“Education is one thing no one can take away from you,” said B. B. King
On November 14, 2019, several students and teachers from various central universities such as DU, JNU, Ambedkar, and Jamia gathered at Mandi House and took out a rally to Jantar Mantar under the banner of the Federation of Central Universities Teachers’ Associations (FEDCUTA), demanding the withdrawal of the New Education Policy (NEP).
“If the New Education Policy gets passed, then that will officially give this government permission to shut down public universities and to replace them with private universities,” said Kawalpreet Kaur, President of the All India Students Association (AISA). The NEP will allegedly lead to the commercialisation of the education system, hike in fees of students, and appointment or firing of teachers at will.
The protest was also against the JNU fee hike, an issue that has not been unfolding in isolation, but something that students from several other universities in parts of the country have been protesting about. Slogans and chants were raised against the government throughout the protest. Dilip Pandey from the Aam Aadmi Party (AAP), D Raja of Communist Party of India (CPI), Subhashini Ali from CPI(M) and Ashok Tanwar from the Congress were also present and extended their solidarity to the cause.
Education is a way for survival in this world and unfortunately, still a matter of privilege in most parts of it. It is scary, nerve-wracking, even frustrating as students to see the most sacred spaces for learning becoming dangerous, a site for perpetuating prejudices, and another means of commercialisation. Najeeb’s disappearance from JNU or the recent case of suicide of Fatima Latheef in IIT Madras lurks as dark shadows over the education system of our country.

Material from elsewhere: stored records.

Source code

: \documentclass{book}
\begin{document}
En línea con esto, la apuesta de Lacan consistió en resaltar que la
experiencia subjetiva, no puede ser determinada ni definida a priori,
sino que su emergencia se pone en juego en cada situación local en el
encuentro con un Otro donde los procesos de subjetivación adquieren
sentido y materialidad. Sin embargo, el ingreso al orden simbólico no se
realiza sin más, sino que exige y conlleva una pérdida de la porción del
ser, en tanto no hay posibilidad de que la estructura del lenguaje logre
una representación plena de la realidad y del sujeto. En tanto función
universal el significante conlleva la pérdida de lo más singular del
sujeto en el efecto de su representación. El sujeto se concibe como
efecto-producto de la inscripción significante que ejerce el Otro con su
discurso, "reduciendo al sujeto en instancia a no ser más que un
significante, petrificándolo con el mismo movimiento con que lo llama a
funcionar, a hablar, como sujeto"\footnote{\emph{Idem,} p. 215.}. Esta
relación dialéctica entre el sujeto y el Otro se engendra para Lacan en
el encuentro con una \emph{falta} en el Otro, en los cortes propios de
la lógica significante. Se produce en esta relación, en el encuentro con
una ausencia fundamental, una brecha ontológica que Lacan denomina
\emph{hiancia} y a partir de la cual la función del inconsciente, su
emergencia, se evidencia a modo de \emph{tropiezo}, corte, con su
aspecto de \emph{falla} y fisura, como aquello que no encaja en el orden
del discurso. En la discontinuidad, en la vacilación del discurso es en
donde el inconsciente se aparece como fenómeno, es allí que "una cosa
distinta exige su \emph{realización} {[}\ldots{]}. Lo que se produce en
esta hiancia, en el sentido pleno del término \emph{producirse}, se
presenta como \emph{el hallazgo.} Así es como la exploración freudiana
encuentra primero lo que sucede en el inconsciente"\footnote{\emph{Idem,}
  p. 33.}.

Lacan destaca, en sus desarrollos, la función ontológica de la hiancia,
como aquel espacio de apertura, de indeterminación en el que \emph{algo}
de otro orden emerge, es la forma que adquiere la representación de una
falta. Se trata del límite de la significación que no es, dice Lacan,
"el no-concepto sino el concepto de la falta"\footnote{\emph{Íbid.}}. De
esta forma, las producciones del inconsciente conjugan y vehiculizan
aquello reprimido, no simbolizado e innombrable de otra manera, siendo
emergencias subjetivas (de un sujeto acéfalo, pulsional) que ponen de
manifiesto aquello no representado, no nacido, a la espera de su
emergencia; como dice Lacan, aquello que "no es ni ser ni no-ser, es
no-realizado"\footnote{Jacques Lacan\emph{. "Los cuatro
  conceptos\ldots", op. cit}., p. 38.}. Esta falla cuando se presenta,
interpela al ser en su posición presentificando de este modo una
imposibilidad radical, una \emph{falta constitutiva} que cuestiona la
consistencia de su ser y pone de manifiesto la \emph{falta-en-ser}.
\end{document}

It is interesting how certain identity markers such as caste, class, religion, etc., are implicitly and explicitly affecting the education space which asserts itself as secular and open. Today, a person from a less privileged background might feel insecure in a class full of English-speaking ‘elite’; today, minorities such as those belonging to Muslim or Dalit communities fear being targeted amidst the hatred that is being generated in this country. Raising the fees of these public institutions amidst all of this not only betrays all sorts of equities and democratic values that it claims to provide but also makes it a place less sought after.